He was not alone. Sheffield Wednesday and Liverpool provided their own farewell salute with a vibrant 1-1 draw which had just about everything bar the decisive outcome both teams would have preferred.

Someone at Hillsborough said Bobby was with us in spirit to see it. No doubt there was much the same wishful thinking from the great arenas of Old Trafford and Villa Park down to Northampton's little County Ground, where the sound of silence is a more familiar backdrop for the League's bottom club.

It is a beguiling thought that 'Mooro' was up there somewhere, looking down on Sheffield from football's Valhalla. He would have appreciated the enterprise and endeavour which held the mere mortals in thrall.

Wednesday started as odds-on favourites, seeking a post-war record of eight successive wins in the League. Liverpool, in contrast, arrived with one solitary victory in their last 12 matches. The form book pointed to only one outcome.

These are dark days at Anfield, rumours of dressing-room discord fuelled by the omission of Ian Rush, who was 'upset' by the decision, and particularly by the way he learned of it, via the newspapers. Individuals are unhappy, disaffected even, of that there is no doubt, but there is still enough residual pride - personal and collective - for the cornered beast to come out fighting.

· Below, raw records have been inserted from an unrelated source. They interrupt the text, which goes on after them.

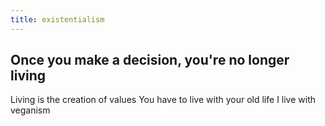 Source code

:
 ```yaml
---
title: existentialism
---
```


## Once you make a decision, you're no longer living
Living is the creation of values
You have to live with your old life
I live with veganism
##
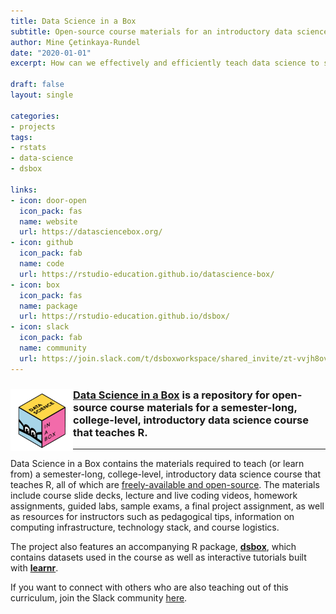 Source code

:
 ```yaml
---
title: Data Science in a Box
subtitle: Open-source course materials for an introductory data science curriculum
author: Mine Çetinkaya-Rundel
date: "2020-01-01"
excerpt: How can we effectively and efficiently teach data science to students with little to no background in computing and statistical thinking? How can we equip them with the skills and tools for reasoning with various types of data and leave them wanting to learn more? This introductory data science course is our (working) answer to this question.

draft: false
layout: single

categories:
- projects
tags:
- rstats
- data-science
- dsbox

links:
- icon: door-open
  icon_pack: fas
  name: website
  url: https://datasciencebox.org/
- icon: github
  icon_pack: fab
  name: code
  url: https://rstudio-education.github.io/datascience-box/
- icon: box
  icon_pack: fas
  name: package
  url: https://rstudio-education.github.io/dsbox/
- icon: slack
  icon_pack: fab
  name: community
  url: https://join.slack.com/t/dsboxworkspace/shared_invite/zt-vvjh8ovb-dCy31PATijOrdaz9oVGvVQ
---
```


### <img src = "featured.png" width="100" align = "left"> [Data Science in a Box](https://datasciencebox.org/) is a repository for open-source course materials for a semester-long, college-level, introductory data science course that teaches R.

---

Data Science in a Box contains the materials required to teach (or learn from) a semester-long, college-level, introductory data science course that teaches R, all of which are [freely-available and open-source](https://github.com/rstudio-education/datascience-box/blob/master/LICENSE.md). The materials include course slide decks, lecture and live coding videos, homework assignments, guided labs, sample exams, a final project assignment, as well as resources for instructors such as pedagogical tips, information on computing infrastructure, technology stack, and course logistics.

The project also features an accompanying R package, [**dsbox**](https://rstudio-education.github.io/dsbox/), which contains datasets used in the course as well as interactive tutorials built with [**learnr**](https://rstudio.github.io/learnr/).

If you want to connect with others who are also teaching out of this curriculum, join the Slack community [here](https://join.slack.com/t/dsboxworkspace/shared_invite/zt-vvjh8ovb-dCy31PATijOrdaz9oVGvVQ). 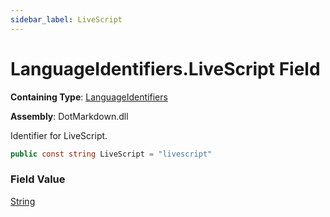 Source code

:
 ```yaml
---
sidebar_label: LiveScript
---
```


# LanguageIdentifiers\.LiveScript Field

**Containing Type**: [LanguageIdentifiers](../index.md)

**Assembly**: DotMarkdown\.dll

  
Identifier for LiveScript\.

```csharp
public const string LiveScript = "livescript"
```

### Field Value

[String](https://docs.microsoft.com/en-us/dotnet/api/system.string)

Playing would be a better word. For most of an absorbing, competitive match Liverpool were the better, more cohesive team. Given the lead after 20 minutes, when Nigel Worthington's thoughtless backpass let in Don Hutchison, they spurned countless chances to increase it before Viv Anderson popped up to poach a point.

To their credit, Wednesday hit back with indefatigable spirit after Worthington's 64th-minute dismissal, and Trevor Francis was justified in acclaiming it as a point well won. On reflection, though, he acknowledged that the two which went AWOL were of much greater significance. Thirteen points now separate Wednesday from the top of the table. Too wide a gap to close at a time when injuries are beginning to bite deep.

Already without David Hirst, his England striker, and Danny Wilson, the midfielder he calls 'our unsung hero', Francis has now lost his defensive rock, Peter Shirtliff, with a broken arm, and the versatile Chris Bart-Williams, who is away for a month with the England youth squad. Nigel Pearson, the logical replacement for Shirtliff, is another casualty and, in such circumstances, it is unrealistic to expect Wednesday to keep firing away on all three fronts.

Francis put it in boxing parlance. He was not throwing in the towel, but Saturday night found Wednesday 'on the ropes'. Maintaining momentum was going to be 'very difficult now' he said, because 'injuries are starting to catch up with us'.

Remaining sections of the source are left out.